-- Dataset records follows --

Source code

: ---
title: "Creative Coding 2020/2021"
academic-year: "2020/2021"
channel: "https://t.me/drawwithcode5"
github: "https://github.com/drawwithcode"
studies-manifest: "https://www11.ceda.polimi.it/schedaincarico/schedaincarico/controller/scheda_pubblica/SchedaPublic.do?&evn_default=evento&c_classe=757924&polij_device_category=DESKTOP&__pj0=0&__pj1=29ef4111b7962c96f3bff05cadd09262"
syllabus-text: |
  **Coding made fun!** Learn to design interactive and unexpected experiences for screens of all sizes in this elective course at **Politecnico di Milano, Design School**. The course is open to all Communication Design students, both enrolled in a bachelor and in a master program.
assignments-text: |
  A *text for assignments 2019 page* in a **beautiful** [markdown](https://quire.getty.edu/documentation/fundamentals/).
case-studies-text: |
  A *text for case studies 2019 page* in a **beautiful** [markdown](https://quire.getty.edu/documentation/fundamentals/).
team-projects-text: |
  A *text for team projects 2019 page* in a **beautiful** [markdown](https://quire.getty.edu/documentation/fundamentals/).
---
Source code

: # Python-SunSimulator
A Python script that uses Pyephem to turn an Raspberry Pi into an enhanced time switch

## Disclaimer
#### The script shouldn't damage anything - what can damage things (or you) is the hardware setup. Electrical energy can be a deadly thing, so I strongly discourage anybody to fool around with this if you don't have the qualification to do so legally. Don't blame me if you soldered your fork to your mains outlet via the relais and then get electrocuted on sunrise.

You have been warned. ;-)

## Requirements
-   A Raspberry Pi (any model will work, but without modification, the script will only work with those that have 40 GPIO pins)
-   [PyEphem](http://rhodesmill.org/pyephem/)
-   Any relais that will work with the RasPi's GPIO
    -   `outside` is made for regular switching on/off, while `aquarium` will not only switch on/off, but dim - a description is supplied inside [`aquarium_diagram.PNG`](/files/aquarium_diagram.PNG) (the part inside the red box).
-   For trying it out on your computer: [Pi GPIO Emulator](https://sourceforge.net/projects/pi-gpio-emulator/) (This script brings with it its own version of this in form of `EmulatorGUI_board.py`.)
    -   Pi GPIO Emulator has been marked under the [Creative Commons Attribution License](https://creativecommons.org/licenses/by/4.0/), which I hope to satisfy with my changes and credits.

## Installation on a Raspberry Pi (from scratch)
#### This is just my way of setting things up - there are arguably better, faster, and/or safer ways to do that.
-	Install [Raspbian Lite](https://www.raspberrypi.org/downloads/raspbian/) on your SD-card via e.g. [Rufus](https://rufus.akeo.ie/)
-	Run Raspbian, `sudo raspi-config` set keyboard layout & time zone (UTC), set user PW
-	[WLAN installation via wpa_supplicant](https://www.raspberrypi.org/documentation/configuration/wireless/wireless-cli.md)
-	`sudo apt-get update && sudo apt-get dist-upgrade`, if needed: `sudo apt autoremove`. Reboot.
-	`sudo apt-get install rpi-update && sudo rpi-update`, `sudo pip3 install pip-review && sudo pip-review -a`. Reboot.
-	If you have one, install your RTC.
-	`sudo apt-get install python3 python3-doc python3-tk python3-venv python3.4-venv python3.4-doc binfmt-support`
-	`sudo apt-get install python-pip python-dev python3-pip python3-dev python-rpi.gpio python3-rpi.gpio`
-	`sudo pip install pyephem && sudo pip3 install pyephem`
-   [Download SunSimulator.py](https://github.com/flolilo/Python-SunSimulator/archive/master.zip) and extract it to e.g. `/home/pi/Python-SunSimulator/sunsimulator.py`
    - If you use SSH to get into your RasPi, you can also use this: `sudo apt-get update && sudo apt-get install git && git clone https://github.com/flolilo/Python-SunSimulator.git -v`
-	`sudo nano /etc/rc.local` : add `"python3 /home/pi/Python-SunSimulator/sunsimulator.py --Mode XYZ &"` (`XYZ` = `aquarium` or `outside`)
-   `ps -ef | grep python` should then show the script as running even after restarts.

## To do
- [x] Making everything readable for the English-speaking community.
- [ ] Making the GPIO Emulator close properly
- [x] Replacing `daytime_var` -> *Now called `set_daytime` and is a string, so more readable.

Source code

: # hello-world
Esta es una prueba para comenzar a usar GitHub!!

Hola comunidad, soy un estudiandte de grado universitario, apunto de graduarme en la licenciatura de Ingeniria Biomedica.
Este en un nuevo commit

-- Dataset records concluded --

> _Exercise aim_
Each record above should be returned exactly as written.

> _Expected output_
Source code

: ---
title: "Creative Coding 2020/2021"
academic-year: "2020/2021"
channel: "https://t.me/drawwithcode5"
github: "https://github.com/drawwithcode"
studies-manifest: "https://www11.ceda.polimi.it/schedaincarico/schedaincarico/controller/scheda_pubblica/SchedaPublic.do?&evn_default=evento&c_classe=757924&polij_device_category=DESKTOP&__pj0=0&__pj1=29ef4111b7962c96f3bff05cadd09262"
syllabus-text: |
  **Coding made fun!** Learn to design interactive and unexpected experiences for screens of all sizes in this elective course at **Politecnico di Milano, Design School**. The course is open to all Communication Design students, both enrolled in a bachelor and in a master program.
assignments-text: |
  A *text for assignments 2019 page* in a **beautiful** [markdown](https://quire.getty.edu/documentation/fundamentals/).
case-studies-text: |
  A *text for case studies 2019 page* in a **beautiful** [markdown](https://quire.getty.edu/documentation/fundamentals/).
team-projects-text: |
  A *text for team projects 2019 page* in a **beautiful** [markdown](https://quire.getty.edu/documentation/fundamentals/).
---
Source code

: # Python-SunSimulator
A Python script that uses Pyephem to turn an Raspberry Pi into an enhanced time switch

## Disclaimer
#### The script shouldn't damage anything - what can damage things (or you) is the hardware setup. Electrical energy can be a deadly thing, so I strongly discourage anybody to fool around with this if you don't have the qualification to do so legally. Don't blame me if you soldered your fork to your mains outlet via the relais and then get electrocuted on sunrise.

You have been warned. ;-)

## Requirements
-   A Raspberry Pi (any model will work, but without modification, the script will only work with those that have 40 GPIO pins)
-   [PyEphem](http://rhodesmill.org/pyephem/)
-   Any relais that will work with the RasPi's GPIO
    -   `outside` is made for regular switching on/off, while `aquarium` will not only switch on/off, but dim - a description is supplied inside [`aquarium_diagram.PNG`](/files/aquarium_diagram.PNG) (the part inside the red box).
-   For trying it out on your computer: [Pi GPIO Emulator](https://sourceforge.net/projects/pi-gpio-emulator/) (This script brings with it its own version of this in form of `EmulatorGUI_board.py`.)
    -   Pi GPIO Emulator has been marked under the [Creative Commons Attribution License](https://creativecommons.org/licenses/by/4.0/), which I hope to satisfy with my changes and credits.

## Installation on a Raspberry Pi (from scratch)
#### This is just my way of setting things up - there are arguably better, faster, and/or safer ways to do that.
-	Install [Raspbian Lite](https://www.raspberrypi.org/downloads/raspbian/) on your SD-card via e.g. [Rufus](https://rufus.akeo.ie/)
-	Run Raspbian, `sudo raspi-config` set keyboard layout & time zone (UTC), set user PW
-	[WLAN installation via wpa_supplicant](https://www.raspberrypi.org/documentation/configuration/wireless/wireless-cli.md)
-	`sudo apt-get update && sudo apt-get dist-upgrade`, if needed: `sudo apt autoremove`. Reboot.
-	`sudo apt-get install rpi-update && sudo rpi-update`, `sudo pip3 install pip-review && sudo pip-review -a`. Reboot.
-	If you have one, install your RTC.
-	`sudo apt-get install python3 python3-doc python3-tk python3-venv python3.4-venv python3.4-doc binfmt-support`
-	`sudo apt-get install python-pip python-dev python3-pip python3-dev python-rpi.gpio python3-rpi.gpio`
-	`sudo pip install pyephem && sudo pip3 install pyephem`
-   [Download SunSimulator.py](https://github.com/flolilo/Python-SunSimulator/archive/master.zip) and extract it to e.g. `/home/pi/Python-SunSimulator/sunsimulator.py`
    - If you use SSH to get into your RasPi, you can also use this: `sudo apt-get update && sudo apt-get install git && git clone https://github.com/flolilo/Python-SunSimulator.git -v`
-	`sudo nano /etc/rc.local` : add `"python3 /home/pi/Python-SunSimulator/sunsimulator.py --Mode XYZ &"` (`XYZ` = `aquarium` or `outside`)
-   `ps -ef | grep python` should then show the script as running even after restarts.

## To do
- [x] Making everything readable for the English-speaking community.
- [ ] Making the GPIO Emulator close properly
- [x] Replacing `daytime_var` -> *Now called `set_daytime` and is a string, so more readable.

Source code

: # hello-world
Esta es una prueba para comenzar a usar GitHub!!

Hola comunidad, soy un estudiandte de grado universitario, apunto de graduarme en la licenciatura de Ingeniria Biomedica.
Este en un nuevo commit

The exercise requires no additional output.